Only these lines of the data below are wanted: the one with "miglioramento apprezzabile allo", the one with "posizioni $(i +", and any lines between them, each repeated exactly.

---------- SUPPLIED DATA

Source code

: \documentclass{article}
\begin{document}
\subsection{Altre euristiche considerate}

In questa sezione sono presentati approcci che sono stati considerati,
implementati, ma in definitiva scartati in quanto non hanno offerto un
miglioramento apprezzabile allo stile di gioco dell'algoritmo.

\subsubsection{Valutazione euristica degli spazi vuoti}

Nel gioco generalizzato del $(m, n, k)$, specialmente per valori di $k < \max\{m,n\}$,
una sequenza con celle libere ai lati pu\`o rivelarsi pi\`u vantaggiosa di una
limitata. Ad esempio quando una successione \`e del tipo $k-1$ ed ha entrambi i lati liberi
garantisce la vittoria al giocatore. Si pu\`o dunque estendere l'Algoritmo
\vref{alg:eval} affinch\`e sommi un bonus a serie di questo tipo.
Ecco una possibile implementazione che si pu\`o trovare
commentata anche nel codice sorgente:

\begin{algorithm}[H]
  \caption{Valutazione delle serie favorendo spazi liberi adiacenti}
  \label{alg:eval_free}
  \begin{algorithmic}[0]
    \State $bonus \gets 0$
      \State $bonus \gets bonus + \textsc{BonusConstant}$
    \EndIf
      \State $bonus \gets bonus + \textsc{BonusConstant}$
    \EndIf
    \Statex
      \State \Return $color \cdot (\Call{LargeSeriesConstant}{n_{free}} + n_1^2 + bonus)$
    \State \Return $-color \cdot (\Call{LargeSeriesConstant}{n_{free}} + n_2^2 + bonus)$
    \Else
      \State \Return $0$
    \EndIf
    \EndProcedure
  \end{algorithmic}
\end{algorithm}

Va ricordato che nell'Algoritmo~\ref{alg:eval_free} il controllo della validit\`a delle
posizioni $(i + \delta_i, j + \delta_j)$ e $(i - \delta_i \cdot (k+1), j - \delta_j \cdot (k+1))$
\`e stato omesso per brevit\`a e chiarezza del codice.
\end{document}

--------------------
---------- SUPPLIED DATA

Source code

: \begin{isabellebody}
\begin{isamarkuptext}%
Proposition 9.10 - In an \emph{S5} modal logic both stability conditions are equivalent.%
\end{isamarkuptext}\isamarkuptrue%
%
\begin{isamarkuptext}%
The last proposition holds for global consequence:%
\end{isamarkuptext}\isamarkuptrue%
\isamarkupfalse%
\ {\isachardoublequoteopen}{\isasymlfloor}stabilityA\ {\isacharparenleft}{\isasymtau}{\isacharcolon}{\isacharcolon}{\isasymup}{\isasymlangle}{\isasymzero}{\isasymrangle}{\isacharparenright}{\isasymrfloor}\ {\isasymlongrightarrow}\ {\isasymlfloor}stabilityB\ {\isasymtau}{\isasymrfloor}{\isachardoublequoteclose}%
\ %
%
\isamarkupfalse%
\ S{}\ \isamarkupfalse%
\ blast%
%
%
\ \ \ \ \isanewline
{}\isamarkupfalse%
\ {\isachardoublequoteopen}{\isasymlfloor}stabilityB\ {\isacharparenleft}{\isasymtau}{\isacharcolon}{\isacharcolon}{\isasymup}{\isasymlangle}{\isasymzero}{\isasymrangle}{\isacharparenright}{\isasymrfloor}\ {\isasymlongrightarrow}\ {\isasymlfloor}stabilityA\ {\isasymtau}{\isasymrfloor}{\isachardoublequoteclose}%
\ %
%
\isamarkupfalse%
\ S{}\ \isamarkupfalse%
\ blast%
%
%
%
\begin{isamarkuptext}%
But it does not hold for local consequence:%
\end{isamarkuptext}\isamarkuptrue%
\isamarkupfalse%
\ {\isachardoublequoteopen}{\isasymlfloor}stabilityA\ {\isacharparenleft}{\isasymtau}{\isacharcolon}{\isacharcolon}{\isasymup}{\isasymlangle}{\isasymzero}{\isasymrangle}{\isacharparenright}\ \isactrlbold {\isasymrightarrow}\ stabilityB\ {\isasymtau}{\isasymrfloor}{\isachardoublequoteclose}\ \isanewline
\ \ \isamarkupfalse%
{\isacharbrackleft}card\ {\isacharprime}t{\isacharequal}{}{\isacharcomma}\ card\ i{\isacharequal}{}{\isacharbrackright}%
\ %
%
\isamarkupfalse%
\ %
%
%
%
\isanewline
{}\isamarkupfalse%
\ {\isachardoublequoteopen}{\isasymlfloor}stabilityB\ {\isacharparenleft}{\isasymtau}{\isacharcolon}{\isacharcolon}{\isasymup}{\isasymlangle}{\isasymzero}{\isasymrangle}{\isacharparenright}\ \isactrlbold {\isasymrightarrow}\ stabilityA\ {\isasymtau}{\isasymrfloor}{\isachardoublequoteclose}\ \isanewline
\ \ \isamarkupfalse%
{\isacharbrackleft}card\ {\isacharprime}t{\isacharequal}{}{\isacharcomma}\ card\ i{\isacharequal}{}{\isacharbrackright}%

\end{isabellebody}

--------------------

WORKED SOLUTION:
miglioramento apprezzabile allo stile di gioco dell'algoritmo.

\subsubsection{Valutazione euristica degli spazi vuoti}

Nel gioco generalizzato del $(m, n, k)$, specialmente per valori di $k < \max\{m,n\}$,
una sequenza con celle libere ai lati pu\`o rivelarsi pi\`u vantaggiosa di una
limitata. Ad esempio quando una successione \`e del tipo $k-1$ ed ha entrambi i lati liberi
garantisce la vittoria al giocatore. Si pu\`o dunque estendere l'Algoritmo
\vref{alg:eval} affinch\`e sommi un bonus a serie di questo tipo.
Ecco una possibile implementazione che si pu\`o trovare
commentata anche nel codice sorgente:

\begin{algorithm}[H]
  \caption{Valutazione delle serie favorendo spazi liberi adiacenti}
  \label{alg:eval_free}
  \begin{algorithmic}[0]
    \State $bonus \gets 0$
      \State $bonus \gets bonus + \textsc{BonusConstant}$
    \EndIf
      \State $bonus \gets bonus + \textsc{BonusConstant}$
    \EndIf
    \Statex
      \State \Return $color \cdot (\Call{LargeSeriesConstant}{n_{free}} + n_1^2 + bonus)$
    \State \Return $-color \cdot (\Call{LargeSeriesConstant}{n_{free}} + n_2^2 + bonus)$
    \Else
      \State \Return $0$
    \EndIf
    \EndProcedure
  \end{algorithmic}
\end{algorithm}

Va ricordato che nell'Algoritmo~\ref{alg:eval_free} il controllo della validit\`a delle
posizioni $(i + \delta_i, j + \delta_j)$ e $(i - \delta_i \cdot (k+1), j - \delta_j \cdot (k+1))$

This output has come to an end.